Directions for this task >>
Every line of the records that holds the word "cable" should be copied.

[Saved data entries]

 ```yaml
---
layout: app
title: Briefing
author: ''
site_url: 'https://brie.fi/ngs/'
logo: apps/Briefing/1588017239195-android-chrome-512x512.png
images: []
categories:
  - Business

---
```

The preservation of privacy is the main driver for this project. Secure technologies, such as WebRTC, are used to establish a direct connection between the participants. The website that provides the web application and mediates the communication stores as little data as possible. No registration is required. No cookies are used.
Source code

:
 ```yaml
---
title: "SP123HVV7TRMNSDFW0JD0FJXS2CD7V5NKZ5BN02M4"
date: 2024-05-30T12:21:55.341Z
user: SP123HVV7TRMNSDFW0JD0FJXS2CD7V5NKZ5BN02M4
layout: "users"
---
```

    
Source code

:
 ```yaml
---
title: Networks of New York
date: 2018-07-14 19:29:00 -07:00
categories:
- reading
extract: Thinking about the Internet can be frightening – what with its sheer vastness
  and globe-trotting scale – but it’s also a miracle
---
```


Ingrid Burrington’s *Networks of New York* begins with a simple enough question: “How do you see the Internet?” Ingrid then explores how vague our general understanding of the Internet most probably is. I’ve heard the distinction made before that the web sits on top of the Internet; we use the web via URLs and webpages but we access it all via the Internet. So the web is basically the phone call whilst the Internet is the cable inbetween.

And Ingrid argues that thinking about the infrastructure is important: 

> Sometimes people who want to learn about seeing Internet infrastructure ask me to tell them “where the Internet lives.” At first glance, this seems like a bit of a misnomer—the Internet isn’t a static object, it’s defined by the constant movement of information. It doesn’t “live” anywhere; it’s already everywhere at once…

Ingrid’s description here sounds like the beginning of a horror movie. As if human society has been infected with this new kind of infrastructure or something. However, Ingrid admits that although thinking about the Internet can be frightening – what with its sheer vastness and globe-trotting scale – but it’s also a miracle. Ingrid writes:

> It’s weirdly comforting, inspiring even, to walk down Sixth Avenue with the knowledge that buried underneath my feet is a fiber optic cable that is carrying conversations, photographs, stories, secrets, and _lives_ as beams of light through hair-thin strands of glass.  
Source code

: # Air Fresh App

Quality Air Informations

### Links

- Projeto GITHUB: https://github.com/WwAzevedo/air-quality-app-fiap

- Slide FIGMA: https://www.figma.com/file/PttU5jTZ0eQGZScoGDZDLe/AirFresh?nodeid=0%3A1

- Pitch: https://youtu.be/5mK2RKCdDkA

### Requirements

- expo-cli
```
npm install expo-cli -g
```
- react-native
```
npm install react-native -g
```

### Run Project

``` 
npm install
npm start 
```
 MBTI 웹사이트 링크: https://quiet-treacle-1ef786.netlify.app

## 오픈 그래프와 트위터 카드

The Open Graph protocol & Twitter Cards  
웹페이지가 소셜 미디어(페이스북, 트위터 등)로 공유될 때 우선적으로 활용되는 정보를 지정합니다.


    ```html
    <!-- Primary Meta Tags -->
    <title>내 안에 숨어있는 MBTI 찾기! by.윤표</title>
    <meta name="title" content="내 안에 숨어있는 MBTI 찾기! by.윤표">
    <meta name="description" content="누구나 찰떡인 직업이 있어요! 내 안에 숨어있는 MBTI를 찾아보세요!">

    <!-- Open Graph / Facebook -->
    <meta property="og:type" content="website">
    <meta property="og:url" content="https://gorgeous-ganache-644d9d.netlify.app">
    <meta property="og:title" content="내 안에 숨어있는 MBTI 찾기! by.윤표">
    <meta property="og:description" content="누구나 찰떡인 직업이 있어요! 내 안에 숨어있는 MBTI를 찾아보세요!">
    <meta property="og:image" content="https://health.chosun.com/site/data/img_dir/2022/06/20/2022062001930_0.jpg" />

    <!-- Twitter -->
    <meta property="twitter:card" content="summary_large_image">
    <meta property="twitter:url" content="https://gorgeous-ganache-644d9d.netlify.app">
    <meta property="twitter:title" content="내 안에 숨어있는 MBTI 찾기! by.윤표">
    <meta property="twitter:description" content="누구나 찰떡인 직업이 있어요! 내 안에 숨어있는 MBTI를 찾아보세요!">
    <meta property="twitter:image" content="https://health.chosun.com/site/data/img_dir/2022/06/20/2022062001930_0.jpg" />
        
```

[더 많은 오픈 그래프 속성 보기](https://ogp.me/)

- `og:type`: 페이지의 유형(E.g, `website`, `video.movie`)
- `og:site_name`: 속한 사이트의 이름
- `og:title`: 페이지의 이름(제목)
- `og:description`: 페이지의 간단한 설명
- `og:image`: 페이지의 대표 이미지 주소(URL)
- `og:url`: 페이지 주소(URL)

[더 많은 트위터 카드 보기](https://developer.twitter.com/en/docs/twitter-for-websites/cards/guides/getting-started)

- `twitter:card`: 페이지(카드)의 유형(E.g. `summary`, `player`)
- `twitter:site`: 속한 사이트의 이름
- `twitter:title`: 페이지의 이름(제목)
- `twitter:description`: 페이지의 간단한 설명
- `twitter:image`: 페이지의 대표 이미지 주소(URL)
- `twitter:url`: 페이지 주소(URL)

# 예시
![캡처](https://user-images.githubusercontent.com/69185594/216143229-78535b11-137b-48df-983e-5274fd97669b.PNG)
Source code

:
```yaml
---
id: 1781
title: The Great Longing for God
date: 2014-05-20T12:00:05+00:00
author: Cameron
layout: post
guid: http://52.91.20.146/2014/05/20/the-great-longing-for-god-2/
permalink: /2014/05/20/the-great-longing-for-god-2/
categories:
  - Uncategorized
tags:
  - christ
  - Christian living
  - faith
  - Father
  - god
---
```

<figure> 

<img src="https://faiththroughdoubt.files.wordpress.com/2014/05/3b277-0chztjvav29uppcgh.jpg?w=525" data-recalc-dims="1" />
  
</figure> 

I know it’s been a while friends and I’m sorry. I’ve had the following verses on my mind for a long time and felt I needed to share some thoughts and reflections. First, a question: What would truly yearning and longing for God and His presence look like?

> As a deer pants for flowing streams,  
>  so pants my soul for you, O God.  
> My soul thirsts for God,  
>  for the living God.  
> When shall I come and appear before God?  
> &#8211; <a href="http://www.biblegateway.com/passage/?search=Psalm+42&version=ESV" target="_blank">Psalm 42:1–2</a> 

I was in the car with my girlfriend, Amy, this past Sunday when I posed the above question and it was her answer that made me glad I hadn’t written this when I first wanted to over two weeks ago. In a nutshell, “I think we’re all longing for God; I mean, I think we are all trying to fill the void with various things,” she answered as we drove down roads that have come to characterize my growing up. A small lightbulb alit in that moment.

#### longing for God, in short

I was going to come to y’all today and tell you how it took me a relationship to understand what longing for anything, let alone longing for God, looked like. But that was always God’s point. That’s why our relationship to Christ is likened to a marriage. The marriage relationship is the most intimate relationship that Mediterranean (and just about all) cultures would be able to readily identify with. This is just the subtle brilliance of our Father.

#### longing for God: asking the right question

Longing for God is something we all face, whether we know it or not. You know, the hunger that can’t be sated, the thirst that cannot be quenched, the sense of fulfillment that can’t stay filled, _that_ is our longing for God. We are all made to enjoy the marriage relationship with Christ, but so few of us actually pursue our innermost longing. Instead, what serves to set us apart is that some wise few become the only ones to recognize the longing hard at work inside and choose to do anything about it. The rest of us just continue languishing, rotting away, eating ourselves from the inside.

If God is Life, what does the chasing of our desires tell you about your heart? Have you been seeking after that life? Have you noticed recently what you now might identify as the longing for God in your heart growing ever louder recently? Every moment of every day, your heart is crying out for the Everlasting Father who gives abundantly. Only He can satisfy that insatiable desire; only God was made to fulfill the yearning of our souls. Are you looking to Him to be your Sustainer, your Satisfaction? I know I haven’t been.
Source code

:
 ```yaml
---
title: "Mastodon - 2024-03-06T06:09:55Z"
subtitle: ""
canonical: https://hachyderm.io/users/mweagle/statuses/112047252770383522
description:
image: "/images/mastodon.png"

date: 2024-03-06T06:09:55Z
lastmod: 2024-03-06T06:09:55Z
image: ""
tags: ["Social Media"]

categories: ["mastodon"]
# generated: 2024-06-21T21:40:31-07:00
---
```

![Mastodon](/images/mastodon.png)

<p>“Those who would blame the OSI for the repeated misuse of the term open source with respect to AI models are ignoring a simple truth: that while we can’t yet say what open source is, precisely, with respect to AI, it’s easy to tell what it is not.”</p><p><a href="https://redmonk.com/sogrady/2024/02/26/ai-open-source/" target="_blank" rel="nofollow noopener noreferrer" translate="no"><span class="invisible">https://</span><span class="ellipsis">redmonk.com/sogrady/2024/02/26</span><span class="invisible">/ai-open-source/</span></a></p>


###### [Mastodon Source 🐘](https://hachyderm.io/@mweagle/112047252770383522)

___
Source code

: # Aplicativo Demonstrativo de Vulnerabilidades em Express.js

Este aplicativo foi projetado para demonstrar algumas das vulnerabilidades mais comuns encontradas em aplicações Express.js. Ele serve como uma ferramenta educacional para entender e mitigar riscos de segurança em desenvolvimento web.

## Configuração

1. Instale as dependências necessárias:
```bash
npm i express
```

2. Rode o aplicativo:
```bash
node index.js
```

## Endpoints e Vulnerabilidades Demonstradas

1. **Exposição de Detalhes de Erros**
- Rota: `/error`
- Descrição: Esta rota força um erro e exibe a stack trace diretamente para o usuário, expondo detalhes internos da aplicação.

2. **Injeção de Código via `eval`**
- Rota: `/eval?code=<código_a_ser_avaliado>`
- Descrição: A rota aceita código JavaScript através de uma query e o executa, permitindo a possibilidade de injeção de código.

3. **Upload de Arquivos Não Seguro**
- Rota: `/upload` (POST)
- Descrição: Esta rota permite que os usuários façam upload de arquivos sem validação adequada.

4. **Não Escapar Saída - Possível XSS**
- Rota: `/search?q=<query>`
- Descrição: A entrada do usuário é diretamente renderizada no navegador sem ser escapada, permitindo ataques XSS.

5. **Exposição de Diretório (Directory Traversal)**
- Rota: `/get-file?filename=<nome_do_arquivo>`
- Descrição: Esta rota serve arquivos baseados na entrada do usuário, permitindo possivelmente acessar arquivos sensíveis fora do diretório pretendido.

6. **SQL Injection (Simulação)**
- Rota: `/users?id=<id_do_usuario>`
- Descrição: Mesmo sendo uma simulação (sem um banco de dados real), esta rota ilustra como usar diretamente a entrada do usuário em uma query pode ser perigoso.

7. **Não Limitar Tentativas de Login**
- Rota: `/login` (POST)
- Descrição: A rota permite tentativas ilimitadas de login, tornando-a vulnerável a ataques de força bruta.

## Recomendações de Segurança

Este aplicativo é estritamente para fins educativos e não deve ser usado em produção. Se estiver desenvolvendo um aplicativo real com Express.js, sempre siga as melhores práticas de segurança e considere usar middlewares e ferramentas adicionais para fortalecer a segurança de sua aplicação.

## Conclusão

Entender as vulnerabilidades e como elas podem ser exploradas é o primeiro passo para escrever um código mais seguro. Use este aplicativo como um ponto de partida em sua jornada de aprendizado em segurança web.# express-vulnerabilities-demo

Answer for this exercise >>
Ingrid Burrington’s *Networks of New York* begins with a simple enough question: “How do you see the Internet?” Ingrid then explores how vague our general understanding of the Internet most probably is. I’ve heard the distinction made before that the web sits on top of the Internet; we use the web via URLs and webpages but we access it all via the Internet. So the web is basically the phone call whilst the Internet is the cable inbetween.
> It’s weirdly comforting, inspiring even, to walk down Sixth Avenue with the knowledge that buried underneath my feet is a fiber optic cable that is carrying conversations, photographs, stories, secrets, and _lives_ as beams of light through hair-thin strands of glass.  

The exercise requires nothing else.